Helen visits Auschwitz-Birkenau with local schools

On 21 March I travelled to the former Auschwitz-Birkenau concentration camp in Poland with the Holocaust Education Trust and a group of young people from Dulwich and West Norwood and South London.

I learned about the Holocaust as a teenager at school in the North-West of England, every year in January I commemorate Holocaust Memorial Day, and I have met and spoken to a number of Holocaust survivors. Yet nothing quite prepared me for visiting Auschwitz-Birkenau. The museum which has been created at the sites of the two camps which formed Auschwitz-Birkenau communicates very powerfully the horrific scale of the mass persecution and killing which took place there, but the displays of personal belongings stolen from the prisoners – a handmade child’s dress, a decorated cup and bowl, thousands of pairs of shoes – also remind us that each and every person who was murdered by the Nazis was an individual with their own story, their loved ones, their talents, their struggles and their hopes.

The part I found most moving, in a day which was extremely emotional, was an installation of cine films showing Jewish families before the war, celebrating, eating together, going on holiday, just like families the world over. A reminder of the utter senselessness of the evil and cowardly acts inflicted during the Holocaust. The only reason that these Jewish families ended up in Auschwitz-Birkenau was a deep and organised prejudice and hatred, dividing neighbours and communities and ultimately determining who lived and who died.

We were joined on our visit to Auschwitz-Birkenau by a Rabbi, who spoke very powerfully to the young people on the trip about the responsibility that each of us has to bear witness to what we have seen, and to use our testimony to fight prejudice, discrimination and hatred wherever we find it.
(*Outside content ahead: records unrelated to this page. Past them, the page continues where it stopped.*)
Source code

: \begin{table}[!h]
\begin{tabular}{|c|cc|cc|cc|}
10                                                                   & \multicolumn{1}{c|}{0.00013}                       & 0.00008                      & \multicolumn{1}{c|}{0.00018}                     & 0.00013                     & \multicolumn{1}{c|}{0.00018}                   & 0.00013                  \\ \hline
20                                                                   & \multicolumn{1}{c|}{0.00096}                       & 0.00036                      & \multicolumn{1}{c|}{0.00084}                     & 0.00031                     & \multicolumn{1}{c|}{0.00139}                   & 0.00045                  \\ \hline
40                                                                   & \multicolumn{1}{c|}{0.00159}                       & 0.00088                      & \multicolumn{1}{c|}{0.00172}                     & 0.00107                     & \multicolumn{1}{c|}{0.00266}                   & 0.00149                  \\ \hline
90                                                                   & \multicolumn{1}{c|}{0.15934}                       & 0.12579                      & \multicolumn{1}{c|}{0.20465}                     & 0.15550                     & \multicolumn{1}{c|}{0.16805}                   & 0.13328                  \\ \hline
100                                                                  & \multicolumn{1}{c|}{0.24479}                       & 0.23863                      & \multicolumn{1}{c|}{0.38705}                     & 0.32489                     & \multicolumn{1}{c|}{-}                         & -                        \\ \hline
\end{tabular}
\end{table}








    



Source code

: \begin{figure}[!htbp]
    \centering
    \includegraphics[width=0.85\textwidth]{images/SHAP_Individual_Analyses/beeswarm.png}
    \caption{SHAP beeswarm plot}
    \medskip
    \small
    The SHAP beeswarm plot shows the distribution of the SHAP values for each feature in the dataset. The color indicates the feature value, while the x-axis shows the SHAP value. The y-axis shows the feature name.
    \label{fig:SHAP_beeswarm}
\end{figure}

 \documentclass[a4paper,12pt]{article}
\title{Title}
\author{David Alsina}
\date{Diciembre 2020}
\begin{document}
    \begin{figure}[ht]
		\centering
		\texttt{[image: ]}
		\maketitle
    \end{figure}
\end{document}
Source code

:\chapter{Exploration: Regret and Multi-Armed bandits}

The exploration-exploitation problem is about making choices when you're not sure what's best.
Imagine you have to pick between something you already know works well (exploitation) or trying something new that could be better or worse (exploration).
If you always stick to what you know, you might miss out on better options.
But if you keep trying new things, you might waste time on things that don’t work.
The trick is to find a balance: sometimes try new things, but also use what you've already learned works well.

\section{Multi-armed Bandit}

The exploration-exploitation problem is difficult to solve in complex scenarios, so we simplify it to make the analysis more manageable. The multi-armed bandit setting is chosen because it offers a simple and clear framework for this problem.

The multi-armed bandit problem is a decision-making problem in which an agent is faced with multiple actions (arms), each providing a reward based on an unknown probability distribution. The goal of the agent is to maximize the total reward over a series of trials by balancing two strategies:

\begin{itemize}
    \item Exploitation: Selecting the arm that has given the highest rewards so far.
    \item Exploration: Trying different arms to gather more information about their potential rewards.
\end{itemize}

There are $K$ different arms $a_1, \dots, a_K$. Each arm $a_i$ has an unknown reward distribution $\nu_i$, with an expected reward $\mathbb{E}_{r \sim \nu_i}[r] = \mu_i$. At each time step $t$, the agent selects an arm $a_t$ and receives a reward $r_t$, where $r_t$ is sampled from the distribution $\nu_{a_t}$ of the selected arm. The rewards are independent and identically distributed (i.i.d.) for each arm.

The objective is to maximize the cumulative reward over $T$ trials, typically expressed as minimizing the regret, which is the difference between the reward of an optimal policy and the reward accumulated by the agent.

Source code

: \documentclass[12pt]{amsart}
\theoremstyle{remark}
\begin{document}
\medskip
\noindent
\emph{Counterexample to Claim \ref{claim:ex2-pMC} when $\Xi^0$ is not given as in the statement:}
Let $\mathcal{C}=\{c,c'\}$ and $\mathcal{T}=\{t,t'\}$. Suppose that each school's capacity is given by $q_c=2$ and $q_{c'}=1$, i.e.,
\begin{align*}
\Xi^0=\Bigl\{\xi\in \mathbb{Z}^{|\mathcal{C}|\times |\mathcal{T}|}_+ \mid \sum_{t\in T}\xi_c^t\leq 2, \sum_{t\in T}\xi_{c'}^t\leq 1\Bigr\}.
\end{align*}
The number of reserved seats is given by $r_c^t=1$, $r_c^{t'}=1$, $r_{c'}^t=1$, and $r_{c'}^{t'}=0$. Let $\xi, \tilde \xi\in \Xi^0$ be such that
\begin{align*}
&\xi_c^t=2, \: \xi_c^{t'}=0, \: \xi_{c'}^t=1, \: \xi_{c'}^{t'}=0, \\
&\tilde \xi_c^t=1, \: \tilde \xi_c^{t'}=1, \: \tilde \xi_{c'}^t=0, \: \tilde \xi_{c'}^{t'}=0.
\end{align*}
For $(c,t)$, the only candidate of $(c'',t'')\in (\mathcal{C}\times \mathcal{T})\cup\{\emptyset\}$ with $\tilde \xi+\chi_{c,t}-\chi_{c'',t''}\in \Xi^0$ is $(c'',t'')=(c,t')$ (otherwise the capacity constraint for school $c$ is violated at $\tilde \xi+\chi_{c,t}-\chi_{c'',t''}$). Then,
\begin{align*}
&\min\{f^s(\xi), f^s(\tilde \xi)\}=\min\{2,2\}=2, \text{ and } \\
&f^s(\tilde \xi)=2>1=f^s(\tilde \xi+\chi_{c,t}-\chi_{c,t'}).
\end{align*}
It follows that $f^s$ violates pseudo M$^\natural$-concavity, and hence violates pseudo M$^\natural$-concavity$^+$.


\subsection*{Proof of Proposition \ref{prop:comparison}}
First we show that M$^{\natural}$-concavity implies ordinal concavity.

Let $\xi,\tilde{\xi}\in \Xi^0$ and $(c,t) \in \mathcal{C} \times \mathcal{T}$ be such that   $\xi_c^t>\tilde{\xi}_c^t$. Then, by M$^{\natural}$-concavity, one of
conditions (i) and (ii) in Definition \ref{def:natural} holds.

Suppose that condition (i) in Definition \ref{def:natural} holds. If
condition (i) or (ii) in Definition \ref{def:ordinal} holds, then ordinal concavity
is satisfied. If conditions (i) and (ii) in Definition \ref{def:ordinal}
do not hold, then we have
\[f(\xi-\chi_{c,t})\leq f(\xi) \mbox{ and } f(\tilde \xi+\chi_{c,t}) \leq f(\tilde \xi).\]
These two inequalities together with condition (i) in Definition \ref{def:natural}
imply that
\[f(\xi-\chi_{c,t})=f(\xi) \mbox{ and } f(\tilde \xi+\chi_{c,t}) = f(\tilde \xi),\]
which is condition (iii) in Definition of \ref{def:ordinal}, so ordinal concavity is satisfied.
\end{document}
Returning to Parliament, I was distressed to see concerns being raised about antisemitism in the Labour Party by Jewish leaders – there is absolutely no place for antisemitism in the Labour Party. Jeremy Corbyn has written acknowledging the scale and nature of the problem, and making a commitment to address it. We must now see action at every level in the Labour Party to ensure that antisemitism is driven out wherever it is found, and we must work with Jewish leaders and communities to rebuild trust and confidence.

Auschwitz-Birkenau is an horrific reminder of where unchecked hatred and prejudice can lead, and also of the personal responsibility that all of us bear to act to stop it whenever we find it.